What you need to do is retype every entry exactly as written.

━━━ Data records ━━━

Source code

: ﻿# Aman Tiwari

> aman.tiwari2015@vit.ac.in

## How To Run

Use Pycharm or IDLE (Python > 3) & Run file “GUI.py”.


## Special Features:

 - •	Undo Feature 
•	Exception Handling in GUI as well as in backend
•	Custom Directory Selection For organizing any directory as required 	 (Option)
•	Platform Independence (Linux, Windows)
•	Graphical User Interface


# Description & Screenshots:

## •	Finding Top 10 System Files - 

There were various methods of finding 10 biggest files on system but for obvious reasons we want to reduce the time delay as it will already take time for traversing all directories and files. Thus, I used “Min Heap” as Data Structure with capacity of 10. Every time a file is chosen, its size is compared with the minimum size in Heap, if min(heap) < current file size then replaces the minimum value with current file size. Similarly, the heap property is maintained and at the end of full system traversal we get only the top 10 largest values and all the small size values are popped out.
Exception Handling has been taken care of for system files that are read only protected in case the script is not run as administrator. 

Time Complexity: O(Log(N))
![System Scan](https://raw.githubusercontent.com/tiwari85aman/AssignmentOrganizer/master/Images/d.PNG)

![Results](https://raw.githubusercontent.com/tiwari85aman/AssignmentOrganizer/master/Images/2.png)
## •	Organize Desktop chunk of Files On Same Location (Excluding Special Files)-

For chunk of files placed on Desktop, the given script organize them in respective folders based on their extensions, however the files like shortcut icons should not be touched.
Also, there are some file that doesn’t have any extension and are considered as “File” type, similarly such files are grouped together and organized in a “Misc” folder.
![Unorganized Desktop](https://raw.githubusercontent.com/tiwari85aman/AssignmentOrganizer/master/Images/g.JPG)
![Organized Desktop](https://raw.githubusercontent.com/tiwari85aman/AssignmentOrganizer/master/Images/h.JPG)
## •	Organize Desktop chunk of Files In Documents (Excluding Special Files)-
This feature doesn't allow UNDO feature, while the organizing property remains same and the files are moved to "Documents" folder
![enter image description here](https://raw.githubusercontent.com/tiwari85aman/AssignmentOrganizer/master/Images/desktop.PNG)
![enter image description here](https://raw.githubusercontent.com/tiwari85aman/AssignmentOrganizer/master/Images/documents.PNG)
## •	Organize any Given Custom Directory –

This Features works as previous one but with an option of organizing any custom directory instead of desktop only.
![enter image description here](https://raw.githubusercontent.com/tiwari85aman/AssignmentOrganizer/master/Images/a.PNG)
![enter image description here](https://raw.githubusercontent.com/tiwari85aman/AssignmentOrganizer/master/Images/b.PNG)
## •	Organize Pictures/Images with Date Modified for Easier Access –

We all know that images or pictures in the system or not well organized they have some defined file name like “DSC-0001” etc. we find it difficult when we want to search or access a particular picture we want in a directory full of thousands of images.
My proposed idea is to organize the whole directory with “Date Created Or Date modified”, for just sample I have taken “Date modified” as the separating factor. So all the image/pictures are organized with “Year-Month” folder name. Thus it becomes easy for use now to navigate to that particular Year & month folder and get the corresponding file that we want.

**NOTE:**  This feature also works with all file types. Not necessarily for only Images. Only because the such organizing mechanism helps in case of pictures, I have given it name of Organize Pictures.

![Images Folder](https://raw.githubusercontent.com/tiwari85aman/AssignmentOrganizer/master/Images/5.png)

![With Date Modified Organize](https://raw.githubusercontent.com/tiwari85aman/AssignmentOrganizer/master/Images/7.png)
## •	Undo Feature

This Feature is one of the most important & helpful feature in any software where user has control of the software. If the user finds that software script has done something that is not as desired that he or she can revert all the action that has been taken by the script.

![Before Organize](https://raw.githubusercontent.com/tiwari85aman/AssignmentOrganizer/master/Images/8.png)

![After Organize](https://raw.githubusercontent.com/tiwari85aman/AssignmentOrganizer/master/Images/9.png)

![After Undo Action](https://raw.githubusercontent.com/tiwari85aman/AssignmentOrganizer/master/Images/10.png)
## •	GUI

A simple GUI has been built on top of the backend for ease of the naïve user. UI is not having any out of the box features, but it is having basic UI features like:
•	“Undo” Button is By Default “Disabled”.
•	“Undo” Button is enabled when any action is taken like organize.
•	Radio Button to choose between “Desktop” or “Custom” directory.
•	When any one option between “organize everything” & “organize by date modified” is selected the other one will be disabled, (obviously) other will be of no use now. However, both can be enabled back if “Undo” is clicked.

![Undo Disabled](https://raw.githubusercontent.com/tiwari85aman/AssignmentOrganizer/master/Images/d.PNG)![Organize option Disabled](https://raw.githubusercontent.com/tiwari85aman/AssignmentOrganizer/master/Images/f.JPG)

━━━

* Reply
Source code

: ﻿# Aman Tiwari

> aman.tiwari2015@vit.ac.in

## How To Run

Use Pycharm or IDLE (Python > 3) & Run file “GUI.py”.


## Special Features:

 - •	Undo Feature 
•	Exception Handling in GUI as well as in backend
•	Custom Directory Selection For organizing any directory as required 	 (Option)
•	Platform Independence (Linux, Windows)
•	Graphical User Interface


# Description & Screenshots:

## •	Finding Top 10 System Files - 

There were various methods of finding 10 biggest files on system but for obvious reasons we want to reduce the time delay as it will already take time for traversing all directories and files. Thus, I used “Min Heap” as Data Structure with capacity of 10. Every time a file is chosen, its size is compared with the minimum size in Heap, if min(heap) < current file size then replaces the minimum value with current file size. Similarly, the heap property is maintained and at the end of full system traversal we get only the top 10 largest values and all the small size values are popped out.
Exception Handling has been taken care of for system files that are read only protected in case the script is not run as administrator. 

Time Complexity: O(Log(N))
![System Scan](https://raw.githubusercontent.com/tiwari85aman/AssignmentOrganizer/master/Images/d.PNG)

![Results](https://raw.githubusercontent.com/tiwari85aman/AssignmentOrganizer/master/Images/2.png)
## •	Organize Desktop chunk of Files On Same Location (Excluding Special Files)-

For chunk of files placed on Desktop, the given script organize them in respective folders based on their extensions, however the files like shortcut icons should not be touched.
Also, there are some file that doesn’t have any extension and are considered as “File” type, similarly such files are grouped together and organized in a “Misc” folder.
![Unorganized Desktop](https://raw.githubusercontent.com/tiwari85aman/AssignmentOrganizer/master/Images/g.JPG)
![Organized Desktop](https://raw.githubusercontent.com/tiwari85aman/AssignmentOrganizer/master/Images/h.JPG)
## •	Organize Desktop chunk of Files In Documents (Excluding Special Files)-
This feature doesn't allow UNDO feature, while the organizing property remains same and the files are moved to "Documents" folder
![enter image description here](https://raw.githubusercontent.com/tiwari85aman/AssignmentOrganizer/master/Images/desktop.PNG)
![enter image description here](https://raw.githubusercontent.com/tiwari85aman/AssignmentOrganizer/master/Images/documents.PNG)
## •	Organize any Given Custom Directory –

This Features works as previous one but with an option of organizing any custom directory instead of desktop only.
![enter image description here](https://raw.githubusercontent.com/tiwari85aman/AssignmentOrganizer/master/Images/a.PNG)
![enter image description here](https://raw.githubusercontent.com/tiwari85aman/AssignmentOrganizer/master/Images/b.PNG)
## •	Organize Pictures/Images with Date Modified for Easier Access –

We all know that images or pictures in the system or not well organized they have some defined file name like “DSC-0001” etc. we find it difficult when we want to search or access a particular picture we want in a directory full of thousands of images.
My proposed idea is to organize the whole directory with “Date Created Or Date modified”, for just sample I have taken “Date modified” as the separating factor. So all the image/pictures are organized with “Year-Month” folder name. Thus it becomes easy for use now to navigate to that particular Year & month folder and get the corresponding file that we want.

**NOTE:**  This feature also works with all file types. Not necessarily for only Images. Only because the such organizing mechanism helps in case of pictures, I have given it name of Organize Pictures.

![Images Folder](https://raw.githubusercontent.com/tiwari85aman/AssignmentOrganizer/master/Images/5.png)

![With Date Modified Organize](https://raw.githubusercontent.com/tiwari85aman/AssignmentOrganizer/master/Images/7.png)
## •	Undo Feature

This Feature is one of the most important & helpful feature in any software where user has control of the software. If the user finds that software script has done something that is not as desired that he or she can revert all the action that has been taken by the script.

![Before Organize](https://raw.githubusercontent.com/tiwari85aman/AssignmentOrganizer/master/Images/8.png)

![After Organize](https://raw.githubusercontent.com/tiwari85aman/AssignmentOrganizer/master/Images/9.png)

![After Undo Action](https://raw.githubusercontent.com/tiwari85aman/AssignmentOrganizer/master/Images/10.png)
## •	GUI

A simple GUI has been built on top of the backend for ease of the naïve user. UI is not having any out of the box features, but it is having basic UI features like:
•	“Undo” Button is By Default “Disabled”.
•	“Undo” Button is enabled when any action is taken like organize.
•	Radio Button to choose between “Desktop” or “Custom” directory.
•	When any one option between “organize everything” & “organize by date modified” is selected the other one will be disabled, (obviously) other will be of no use now. However, both can be enabled back if “Undo” is clicked.

![Undo Disabled](https://raw.githubusercontent.com/tiwari85aman/AssignmentOrganizer/master/Images/d.PNG)![Organize option Disabled](https://raw.githubusercontent.com/tiwari85aman/AssignmentOrganizer/master/Images/f.JPG)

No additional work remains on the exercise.